REQUIRED ACTION | In the listing below, lines with the string "mins" are to be counted; the number is the entire reply.
▼
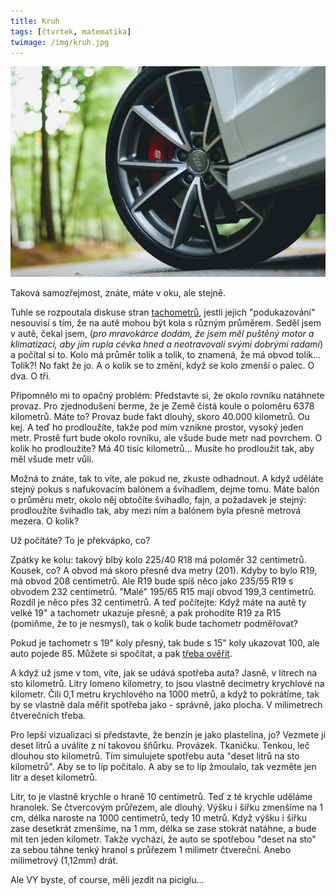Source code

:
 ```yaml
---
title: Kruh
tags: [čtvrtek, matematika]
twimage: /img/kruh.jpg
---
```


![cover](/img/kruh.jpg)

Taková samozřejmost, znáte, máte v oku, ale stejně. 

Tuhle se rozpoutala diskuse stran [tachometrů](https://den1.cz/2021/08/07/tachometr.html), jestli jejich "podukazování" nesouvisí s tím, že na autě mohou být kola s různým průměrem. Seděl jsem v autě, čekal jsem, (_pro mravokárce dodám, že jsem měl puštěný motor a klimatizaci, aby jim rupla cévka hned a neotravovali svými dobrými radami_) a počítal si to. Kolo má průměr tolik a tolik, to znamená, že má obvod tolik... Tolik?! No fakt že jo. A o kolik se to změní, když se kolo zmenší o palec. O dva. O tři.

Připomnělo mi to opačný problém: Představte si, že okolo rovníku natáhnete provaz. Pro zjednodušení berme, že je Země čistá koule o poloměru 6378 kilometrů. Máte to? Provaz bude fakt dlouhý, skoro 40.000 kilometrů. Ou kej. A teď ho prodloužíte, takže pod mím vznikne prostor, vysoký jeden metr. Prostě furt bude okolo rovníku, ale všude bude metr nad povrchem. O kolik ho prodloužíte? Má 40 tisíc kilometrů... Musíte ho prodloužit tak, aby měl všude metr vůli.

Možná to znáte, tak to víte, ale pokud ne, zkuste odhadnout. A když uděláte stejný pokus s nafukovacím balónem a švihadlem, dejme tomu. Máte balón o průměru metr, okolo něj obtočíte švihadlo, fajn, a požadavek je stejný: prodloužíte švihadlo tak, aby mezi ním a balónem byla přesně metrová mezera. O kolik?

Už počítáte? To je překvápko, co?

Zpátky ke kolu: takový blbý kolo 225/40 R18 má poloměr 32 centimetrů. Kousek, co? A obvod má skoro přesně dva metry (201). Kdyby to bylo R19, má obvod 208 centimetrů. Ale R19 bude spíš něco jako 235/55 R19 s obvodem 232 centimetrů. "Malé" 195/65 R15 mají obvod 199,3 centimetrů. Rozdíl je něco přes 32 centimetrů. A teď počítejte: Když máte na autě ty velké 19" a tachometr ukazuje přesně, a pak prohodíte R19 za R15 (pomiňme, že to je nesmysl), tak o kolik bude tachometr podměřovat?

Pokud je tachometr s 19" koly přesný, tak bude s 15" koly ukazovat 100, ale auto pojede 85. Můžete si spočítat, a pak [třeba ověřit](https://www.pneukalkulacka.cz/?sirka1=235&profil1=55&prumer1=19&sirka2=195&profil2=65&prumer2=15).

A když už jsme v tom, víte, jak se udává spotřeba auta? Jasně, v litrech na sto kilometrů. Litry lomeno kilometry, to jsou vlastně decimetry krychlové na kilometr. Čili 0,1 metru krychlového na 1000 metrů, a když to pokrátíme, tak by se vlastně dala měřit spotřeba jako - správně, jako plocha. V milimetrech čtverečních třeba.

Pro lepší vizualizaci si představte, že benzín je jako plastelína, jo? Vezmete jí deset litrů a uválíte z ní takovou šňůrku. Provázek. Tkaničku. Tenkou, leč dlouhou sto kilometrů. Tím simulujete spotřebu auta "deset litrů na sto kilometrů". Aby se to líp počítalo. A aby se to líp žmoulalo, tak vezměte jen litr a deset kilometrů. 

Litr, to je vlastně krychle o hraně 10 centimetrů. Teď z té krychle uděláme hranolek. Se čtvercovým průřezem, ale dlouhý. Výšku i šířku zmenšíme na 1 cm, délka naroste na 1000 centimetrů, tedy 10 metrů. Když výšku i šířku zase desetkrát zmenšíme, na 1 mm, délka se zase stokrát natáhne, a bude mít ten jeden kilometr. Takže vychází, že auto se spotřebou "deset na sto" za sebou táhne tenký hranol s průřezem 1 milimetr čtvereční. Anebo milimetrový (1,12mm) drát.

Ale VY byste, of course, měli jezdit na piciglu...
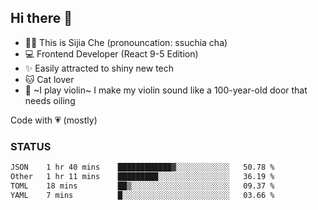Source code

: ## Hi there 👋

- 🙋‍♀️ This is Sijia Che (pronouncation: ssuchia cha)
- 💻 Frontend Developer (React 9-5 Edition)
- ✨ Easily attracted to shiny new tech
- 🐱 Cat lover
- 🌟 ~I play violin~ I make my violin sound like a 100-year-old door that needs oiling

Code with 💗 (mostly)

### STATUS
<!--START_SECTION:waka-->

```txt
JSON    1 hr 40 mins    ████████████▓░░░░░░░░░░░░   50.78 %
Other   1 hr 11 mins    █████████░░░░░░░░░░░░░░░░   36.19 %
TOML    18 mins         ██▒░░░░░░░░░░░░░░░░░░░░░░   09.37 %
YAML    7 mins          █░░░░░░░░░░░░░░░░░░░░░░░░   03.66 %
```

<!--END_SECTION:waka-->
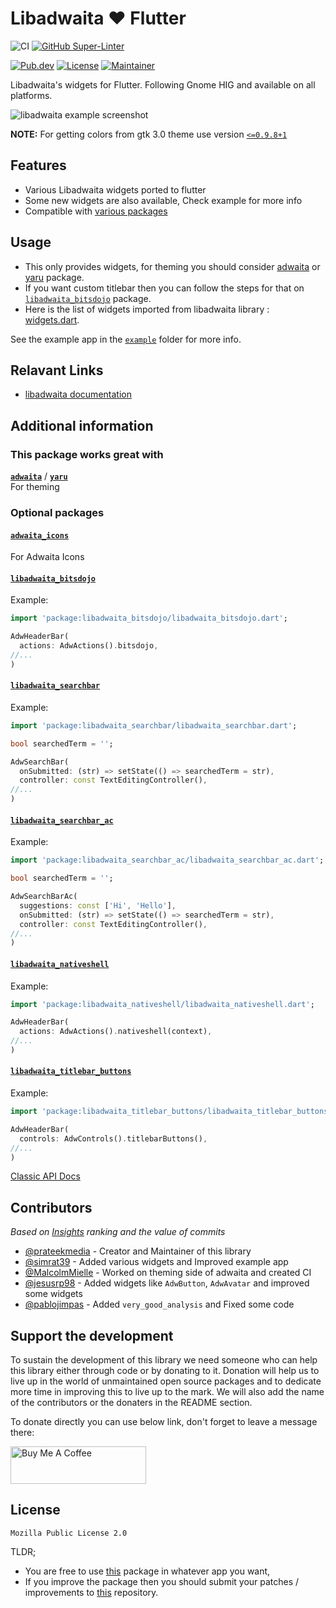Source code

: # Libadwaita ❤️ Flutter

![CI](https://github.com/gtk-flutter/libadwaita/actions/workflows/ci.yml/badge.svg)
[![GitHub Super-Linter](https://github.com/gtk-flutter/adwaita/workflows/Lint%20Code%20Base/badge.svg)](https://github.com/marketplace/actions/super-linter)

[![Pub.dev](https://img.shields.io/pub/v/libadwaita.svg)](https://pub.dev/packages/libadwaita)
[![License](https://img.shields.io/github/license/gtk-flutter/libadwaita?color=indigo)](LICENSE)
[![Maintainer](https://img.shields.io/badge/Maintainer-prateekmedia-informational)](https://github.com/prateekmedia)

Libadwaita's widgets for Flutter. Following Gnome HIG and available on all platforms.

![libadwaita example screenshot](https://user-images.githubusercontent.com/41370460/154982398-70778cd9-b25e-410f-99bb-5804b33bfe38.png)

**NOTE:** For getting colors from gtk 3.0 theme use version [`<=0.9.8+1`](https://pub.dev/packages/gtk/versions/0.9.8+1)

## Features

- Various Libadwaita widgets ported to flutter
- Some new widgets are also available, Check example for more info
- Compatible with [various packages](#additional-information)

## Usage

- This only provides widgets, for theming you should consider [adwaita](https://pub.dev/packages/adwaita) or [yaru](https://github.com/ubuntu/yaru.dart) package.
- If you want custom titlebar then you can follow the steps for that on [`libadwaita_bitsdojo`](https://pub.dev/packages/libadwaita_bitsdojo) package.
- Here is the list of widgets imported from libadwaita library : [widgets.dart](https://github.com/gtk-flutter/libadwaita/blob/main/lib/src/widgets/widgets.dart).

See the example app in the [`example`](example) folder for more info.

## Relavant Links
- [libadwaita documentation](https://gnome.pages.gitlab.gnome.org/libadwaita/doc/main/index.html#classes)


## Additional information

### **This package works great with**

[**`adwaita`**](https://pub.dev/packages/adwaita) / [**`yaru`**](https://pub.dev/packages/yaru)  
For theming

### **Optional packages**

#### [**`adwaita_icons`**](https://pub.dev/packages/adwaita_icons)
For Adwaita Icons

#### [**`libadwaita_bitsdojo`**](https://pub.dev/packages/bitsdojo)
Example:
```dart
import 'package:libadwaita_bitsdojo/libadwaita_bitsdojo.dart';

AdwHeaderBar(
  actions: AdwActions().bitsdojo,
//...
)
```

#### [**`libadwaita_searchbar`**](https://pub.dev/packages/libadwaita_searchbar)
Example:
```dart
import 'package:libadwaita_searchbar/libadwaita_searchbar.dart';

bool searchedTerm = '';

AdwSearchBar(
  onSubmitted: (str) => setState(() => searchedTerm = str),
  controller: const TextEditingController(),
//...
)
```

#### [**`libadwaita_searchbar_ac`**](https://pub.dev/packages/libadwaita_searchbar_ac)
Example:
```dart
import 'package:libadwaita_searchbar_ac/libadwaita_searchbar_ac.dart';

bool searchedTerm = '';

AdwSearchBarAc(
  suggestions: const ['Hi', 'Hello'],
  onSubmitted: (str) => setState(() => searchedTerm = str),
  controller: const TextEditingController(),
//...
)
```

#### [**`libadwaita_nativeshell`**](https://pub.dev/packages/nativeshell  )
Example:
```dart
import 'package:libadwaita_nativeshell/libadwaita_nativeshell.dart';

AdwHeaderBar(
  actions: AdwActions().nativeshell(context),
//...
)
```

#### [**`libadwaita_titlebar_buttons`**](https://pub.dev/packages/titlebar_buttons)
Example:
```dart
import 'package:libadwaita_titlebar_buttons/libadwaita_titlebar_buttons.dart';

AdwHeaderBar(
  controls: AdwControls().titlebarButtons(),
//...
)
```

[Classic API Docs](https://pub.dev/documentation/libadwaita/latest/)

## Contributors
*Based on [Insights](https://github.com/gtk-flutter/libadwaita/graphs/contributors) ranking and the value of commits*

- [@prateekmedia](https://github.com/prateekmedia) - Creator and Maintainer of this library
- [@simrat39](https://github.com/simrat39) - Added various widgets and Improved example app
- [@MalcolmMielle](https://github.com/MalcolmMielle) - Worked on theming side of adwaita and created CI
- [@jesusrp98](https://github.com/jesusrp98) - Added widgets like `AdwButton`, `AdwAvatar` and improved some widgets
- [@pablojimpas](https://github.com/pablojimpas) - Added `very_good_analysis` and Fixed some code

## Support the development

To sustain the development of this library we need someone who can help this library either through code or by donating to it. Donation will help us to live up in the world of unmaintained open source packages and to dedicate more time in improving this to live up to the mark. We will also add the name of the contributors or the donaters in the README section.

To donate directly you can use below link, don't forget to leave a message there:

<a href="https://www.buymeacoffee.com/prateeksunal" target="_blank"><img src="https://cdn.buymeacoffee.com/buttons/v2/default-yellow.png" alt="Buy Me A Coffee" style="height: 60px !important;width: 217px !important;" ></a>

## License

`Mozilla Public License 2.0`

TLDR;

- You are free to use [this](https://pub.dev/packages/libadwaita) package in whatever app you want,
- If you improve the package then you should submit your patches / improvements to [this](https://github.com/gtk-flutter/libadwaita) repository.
▲
ANSWER | 4